Work to complete:
Filter the entries down to the lines holding "todas", then copy those lines.

Supplied records:
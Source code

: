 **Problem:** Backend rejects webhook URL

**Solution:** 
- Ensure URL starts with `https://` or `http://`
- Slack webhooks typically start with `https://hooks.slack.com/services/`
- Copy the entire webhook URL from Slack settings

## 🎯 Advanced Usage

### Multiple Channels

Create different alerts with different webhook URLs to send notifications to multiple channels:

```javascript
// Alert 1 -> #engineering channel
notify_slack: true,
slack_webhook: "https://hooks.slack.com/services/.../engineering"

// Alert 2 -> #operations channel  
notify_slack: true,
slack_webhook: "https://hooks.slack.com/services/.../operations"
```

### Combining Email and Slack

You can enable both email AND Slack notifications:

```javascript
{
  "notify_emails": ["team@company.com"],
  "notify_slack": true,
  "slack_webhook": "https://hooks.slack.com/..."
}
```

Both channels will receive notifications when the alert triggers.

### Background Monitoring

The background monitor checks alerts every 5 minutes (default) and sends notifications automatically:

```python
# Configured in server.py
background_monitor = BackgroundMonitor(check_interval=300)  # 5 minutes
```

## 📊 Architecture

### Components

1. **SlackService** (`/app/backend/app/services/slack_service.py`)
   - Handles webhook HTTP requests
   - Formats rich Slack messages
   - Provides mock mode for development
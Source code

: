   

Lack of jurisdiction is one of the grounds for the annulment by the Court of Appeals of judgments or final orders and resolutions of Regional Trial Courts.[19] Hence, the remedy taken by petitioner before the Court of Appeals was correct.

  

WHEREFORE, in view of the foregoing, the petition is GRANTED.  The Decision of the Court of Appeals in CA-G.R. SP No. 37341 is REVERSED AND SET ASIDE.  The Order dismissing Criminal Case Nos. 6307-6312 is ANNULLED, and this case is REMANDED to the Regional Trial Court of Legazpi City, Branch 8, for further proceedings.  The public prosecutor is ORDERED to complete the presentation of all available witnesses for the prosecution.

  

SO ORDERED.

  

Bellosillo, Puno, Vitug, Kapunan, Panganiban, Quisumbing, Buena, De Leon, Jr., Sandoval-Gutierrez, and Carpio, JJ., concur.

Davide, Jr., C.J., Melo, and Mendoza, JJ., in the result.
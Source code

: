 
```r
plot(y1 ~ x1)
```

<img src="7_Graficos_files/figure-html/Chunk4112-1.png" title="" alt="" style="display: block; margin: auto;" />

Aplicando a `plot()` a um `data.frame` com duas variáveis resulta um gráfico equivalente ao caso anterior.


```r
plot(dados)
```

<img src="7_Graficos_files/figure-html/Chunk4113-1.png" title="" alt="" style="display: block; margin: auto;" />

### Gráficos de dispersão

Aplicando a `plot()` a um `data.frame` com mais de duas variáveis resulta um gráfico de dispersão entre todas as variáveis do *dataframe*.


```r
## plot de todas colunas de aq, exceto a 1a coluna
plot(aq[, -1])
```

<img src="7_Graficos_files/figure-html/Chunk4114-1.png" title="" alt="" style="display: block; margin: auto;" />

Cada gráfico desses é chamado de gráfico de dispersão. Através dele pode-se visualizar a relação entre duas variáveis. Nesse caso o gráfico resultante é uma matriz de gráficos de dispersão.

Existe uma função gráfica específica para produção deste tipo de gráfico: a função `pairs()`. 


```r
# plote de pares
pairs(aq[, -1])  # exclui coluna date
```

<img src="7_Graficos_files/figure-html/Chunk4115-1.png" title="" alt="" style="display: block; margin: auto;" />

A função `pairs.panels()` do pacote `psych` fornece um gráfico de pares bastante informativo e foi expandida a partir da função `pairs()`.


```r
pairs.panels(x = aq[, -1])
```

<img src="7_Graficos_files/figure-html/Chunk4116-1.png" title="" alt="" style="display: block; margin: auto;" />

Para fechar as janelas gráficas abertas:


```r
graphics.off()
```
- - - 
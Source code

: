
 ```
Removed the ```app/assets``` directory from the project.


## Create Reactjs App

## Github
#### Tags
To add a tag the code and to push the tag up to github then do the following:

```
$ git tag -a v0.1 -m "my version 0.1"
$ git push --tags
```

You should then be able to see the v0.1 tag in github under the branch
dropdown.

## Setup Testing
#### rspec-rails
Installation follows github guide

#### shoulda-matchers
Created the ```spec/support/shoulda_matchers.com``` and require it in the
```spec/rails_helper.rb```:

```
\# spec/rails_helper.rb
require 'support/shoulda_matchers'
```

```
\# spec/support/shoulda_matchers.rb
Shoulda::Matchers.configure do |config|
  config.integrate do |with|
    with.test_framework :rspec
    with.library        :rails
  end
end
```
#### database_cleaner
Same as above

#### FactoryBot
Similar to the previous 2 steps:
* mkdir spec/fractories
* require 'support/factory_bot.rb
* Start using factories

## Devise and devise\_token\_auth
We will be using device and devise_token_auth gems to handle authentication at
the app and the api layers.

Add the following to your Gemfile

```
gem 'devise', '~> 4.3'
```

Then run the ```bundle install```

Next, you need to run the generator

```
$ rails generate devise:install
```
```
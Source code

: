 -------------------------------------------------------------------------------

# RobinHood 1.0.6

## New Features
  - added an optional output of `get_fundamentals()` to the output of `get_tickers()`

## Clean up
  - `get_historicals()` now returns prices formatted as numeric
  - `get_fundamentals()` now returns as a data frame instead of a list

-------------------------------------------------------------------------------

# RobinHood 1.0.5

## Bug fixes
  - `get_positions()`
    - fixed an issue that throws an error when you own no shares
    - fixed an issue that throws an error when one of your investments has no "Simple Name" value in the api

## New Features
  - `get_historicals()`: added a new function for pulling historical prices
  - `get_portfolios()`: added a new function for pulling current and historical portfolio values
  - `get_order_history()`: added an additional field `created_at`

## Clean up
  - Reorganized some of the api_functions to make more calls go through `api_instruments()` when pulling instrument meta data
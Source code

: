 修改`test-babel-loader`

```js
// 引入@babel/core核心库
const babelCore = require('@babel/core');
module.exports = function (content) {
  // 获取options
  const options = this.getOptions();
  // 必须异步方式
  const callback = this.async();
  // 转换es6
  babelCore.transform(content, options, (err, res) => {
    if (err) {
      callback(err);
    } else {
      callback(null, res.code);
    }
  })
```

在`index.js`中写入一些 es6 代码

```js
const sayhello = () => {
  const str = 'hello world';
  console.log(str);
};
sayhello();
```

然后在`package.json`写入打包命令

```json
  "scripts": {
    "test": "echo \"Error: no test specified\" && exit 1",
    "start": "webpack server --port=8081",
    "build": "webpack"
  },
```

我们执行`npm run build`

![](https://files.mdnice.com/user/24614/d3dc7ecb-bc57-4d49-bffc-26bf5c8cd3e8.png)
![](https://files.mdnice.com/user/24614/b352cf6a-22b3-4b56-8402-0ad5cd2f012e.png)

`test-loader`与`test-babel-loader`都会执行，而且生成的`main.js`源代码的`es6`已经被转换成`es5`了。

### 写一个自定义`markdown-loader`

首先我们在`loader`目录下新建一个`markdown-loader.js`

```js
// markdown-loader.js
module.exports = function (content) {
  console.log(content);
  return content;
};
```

Response to the exercise:
Aplicando a `plot()` a um `data.frame` com mais de duas variáveis resulta um gráfico de dispersão entre todas as variáveis do *dataframe*.
## plot de todas colunas de aq, exceto a 1a coluna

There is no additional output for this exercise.